:: DATA FOR REVIEW ::

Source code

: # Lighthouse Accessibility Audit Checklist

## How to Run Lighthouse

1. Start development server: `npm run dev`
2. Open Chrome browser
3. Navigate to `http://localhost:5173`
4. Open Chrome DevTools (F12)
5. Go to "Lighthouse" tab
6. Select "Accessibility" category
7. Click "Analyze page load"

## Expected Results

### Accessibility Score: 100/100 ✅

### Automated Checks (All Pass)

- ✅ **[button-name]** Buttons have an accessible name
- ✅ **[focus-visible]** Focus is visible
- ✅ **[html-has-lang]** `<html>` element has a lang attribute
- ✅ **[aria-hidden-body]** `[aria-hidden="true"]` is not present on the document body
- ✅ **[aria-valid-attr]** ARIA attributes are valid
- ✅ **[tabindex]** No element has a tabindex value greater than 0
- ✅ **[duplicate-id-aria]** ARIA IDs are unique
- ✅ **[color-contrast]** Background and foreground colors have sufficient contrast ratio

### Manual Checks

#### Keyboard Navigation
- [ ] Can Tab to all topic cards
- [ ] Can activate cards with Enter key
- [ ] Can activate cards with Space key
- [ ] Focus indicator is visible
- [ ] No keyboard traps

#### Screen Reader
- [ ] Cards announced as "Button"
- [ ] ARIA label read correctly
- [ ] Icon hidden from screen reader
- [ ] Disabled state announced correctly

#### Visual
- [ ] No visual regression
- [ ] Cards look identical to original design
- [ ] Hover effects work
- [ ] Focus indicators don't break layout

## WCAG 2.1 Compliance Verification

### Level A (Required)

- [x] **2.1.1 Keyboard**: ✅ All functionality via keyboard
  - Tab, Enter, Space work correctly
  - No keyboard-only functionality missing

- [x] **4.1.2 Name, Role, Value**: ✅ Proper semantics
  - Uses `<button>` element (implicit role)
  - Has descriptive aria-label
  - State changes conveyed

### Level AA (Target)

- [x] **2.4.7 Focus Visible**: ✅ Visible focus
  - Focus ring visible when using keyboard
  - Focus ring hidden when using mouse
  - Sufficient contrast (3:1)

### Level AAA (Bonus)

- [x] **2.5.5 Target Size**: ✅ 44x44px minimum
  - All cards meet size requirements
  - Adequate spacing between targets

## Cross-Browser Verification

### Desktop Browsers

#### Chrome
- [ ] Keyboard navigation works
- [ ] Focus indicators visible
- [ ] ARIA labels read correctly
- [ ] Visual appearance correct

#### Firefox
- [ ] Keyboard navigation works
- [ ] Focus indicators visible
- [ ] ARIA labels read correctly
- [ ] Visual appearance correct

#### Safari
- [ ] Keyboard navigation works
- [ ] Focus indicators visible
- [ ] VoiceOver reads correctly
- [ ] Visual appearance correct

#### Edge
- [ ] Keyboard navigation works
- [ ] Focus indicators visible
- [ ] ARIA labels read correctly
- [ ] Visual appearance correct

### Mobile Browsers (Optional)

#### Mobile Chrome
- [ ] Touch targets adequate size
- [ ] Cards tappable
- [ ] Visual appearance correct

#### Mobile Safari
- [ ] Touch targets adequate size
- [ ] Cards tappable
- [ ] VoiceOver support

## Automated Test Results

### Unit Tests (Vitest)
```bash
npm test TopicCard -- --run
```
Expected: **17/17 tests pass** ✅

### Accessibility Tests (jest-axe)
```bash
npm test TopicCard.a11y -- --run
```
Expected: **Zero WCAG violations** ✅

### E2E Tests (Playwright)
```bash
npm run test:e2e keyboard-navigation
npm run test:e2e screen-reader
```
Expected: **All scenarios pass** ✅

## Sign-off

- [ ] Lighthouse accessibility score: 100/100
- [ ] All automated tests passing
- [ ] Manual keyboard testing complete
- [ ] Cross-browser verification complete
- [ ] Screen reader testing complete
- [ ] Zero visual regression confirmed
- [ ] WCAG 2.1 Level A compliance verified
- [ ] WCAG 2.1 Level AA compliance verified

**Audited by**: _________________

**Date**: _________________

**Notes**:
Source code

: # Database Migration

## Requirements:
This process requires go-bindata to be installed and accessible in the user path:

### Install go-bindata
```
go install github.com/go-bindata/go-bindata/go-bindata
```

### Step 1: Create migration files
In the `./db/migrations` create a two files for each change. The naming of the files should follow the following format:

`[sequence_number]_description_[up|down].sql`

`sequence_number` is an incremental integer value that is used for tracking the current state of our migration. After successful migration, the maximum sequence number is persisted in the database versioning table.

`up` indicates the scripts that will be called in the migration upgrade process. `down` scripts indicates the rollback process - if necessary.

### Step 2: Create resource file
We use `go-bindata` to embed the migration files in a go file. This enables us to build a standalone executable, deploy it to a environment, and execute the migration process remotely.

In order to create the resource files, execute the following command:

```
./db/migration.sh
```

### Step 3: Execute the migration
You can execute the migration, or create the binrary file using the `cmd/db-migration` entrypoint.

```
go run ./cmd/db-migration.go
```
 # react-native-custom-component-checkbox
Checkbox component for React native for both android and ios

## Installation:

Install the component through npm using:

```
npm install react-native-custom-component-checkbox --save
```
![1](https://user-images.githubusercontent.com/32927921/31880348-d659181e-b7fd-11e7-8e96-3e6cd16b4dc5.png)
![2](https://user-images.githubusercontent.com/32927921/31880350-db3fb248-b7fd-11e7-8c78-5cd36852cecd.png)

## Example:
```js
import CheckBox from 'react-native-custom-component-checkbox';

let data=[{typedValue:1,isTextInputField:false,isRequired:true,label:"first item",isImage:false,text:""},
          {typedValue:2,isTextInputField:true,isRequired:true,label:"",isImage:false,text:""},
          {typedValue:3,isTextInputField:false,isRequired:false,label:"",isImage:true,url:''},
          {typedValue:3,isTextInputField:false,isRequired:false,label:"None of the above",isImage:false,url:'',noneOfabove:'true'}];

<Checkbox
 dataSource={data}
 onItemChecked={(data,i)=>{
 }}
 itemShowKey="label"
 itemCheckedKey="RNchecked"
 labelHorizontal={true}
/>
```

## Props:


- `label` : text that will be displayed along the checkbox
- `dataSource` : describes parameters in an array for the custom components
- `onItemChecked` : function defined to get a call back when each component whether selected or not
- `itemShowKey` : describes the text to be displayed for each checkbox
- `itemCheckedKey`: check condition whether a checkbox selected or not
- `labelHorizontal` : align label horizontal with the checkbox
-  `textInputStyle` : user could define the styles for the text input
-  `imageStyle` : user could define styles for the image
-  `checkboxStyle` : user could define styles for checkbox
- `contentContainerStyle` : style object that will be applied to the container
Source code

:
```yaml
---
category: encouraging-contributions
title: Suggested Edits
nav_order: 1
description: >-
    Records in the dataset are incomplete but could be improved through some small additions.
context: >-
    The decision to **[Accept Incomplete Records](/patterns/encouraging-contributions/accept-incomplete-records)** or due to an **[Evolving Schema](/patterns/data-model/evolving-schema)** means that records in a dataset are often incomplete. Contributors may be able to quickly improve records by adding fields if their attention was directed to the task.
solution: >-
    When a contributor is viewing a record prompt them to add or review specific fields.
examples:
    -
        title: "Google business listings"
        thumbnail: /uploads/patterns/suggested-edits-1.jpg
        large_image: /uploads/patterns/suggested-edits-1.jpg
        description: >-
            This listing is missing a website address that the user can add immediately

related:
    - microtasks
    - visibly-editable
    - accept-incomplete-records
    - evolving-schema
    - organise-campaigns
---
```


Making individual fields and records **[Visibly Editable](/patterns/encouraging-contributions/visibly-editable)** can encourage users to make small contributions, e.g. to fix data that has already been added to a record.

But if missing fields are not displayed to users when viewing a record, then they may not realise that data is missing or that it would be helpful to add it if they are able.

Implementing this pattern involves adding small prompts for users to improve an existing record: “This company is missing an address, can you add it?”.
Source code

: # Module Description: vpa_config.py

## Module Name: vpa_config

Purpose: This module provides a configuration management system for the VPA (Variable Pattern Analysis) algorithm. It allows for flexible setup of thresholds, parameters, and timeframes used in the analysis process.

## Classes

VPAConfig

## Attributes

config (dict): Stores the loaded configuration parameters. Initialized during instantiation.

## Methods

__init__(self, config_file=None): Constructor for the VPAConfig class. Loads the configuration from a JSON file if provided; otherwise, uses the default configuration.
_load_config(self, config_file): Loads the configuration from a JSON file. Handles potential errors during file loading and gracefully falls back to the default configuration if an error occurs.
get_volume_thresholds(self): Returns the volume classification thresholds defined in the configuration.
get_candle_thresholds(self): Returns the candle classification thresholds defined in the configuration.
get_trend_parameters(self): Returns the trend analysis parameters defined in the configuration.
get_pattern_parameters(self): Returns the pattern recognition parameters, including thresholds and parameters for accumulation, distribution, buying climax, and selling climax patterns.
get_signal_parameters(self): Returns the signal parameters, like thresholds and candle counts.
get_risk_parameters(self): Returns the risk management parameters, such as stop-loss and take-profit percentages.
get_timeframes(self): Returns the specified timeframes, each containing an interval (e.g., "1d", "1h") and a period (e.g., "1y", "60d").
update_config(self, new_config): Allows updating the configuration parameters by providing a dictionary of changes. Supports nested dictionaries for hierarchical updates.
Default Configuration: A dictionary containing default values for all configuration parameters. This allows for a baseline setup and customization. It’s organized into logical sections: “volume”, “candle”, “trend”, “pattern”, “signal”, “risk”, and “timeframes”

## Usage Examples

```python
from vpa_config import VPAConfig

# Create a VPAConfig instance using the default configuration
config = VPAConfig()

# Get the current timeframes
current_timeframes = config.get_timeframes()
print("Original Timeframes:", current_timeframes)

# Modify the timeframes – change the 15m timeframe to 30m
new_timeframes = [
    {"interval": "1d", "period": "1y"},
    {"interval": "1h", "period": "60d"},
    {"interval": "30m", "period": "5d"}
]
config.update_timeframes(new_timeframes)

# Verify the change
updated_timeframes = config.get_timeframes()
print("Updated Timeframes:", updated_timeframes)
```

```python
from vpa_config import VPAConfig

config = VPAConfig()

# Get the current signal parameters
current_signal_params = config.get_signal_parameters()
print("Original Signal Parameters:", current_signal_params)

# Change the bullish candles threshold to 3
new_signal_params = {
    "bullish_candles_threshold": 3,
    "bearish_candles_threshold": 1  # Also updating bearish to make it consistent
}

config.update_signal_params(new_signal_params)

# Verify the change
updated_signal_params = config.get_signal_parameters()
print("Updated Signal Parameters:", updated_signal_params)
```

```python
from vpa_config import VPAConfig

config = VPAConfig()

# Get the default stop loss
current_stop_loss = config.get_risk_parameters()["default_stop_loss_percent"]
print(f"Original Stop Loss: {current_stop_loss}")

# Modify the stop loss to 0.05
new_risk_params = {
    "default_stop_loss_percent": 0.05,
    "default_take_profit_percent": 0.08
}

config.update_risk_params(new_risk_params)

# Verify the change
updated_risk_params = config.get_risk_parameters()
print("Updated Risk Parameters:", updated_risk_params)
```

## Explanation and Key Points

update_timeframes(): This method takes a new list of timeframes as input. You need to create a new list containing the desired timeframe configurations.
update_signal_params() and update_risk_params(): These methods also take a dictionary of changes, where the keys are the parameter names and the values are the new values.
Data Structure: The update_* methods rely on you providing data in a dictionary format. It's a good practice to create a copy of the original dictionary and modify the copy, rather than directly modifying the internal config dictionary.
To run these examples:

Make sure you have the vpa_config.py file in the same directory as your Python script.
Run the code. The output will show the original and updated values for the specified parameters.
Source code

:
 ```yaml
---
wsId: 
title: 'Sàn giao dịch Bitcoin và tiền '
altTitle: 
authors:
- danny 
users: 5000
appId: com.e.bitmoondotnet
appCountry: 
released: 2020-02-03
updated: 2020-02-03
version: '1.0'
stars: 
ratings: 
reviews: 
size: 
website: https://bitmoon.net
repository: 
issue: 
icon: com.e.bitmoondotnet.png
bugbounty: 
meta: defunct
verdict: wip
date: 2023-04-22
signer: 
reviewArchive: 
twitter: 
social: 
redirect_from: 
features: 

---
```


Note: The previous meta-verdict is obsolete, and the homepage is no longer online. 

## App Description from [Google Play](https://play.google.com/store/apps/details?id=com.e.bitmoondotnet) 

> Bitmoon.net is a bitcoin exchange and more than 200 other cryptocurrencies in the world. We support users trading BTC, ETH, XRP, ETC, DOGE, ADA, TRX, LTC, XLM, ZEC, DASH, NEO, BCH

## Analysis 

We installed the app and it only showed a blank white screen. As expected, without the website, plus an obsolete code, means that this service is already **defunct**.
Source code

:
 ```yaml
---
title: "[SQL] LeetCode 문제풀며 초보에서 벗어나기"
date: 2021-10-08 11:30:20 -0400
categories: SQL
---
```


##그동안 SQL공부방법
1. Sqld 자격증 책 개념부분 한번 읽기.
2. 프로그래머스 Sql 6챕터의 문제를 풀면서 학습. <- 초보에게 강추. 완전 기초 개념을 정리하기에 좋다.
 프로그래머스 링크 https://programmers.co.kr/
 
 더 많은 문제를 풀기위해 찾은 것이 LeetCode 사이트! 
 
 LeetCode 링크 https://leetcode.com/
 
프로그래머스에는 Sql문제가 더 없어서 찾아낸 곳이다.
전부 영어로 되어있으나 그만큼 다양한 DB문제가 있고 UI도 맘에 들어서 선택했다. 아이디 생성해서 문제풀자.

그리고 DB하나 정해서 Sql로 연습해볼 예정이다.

:::

> _ASSIGNED TASK_: Go to the line with "## Module Name: vpa_config" in the entries above and repeat every line from there through the line with "the default configuration.", exactly and with no other text.

> _ANSWER TO THIS TASK_:
## Module Name: vpa_config

Purpose: This module provides a configuration management system for the VPA (Variable Pattern Analysis) algorithm. It allows for flexible setup of thresholds, parameters, and timeframes used in the analysis process.

## Classes

VPAConfig

## Attributes

config (dict): Stores the loaded configuration parameters. Initialized during instantiation.

## Methods

__init__(self, config_file=None): Constructor for the VPAConfig class. Loads the configuration from a JSON file if provided; otherwise, uses the default configuration.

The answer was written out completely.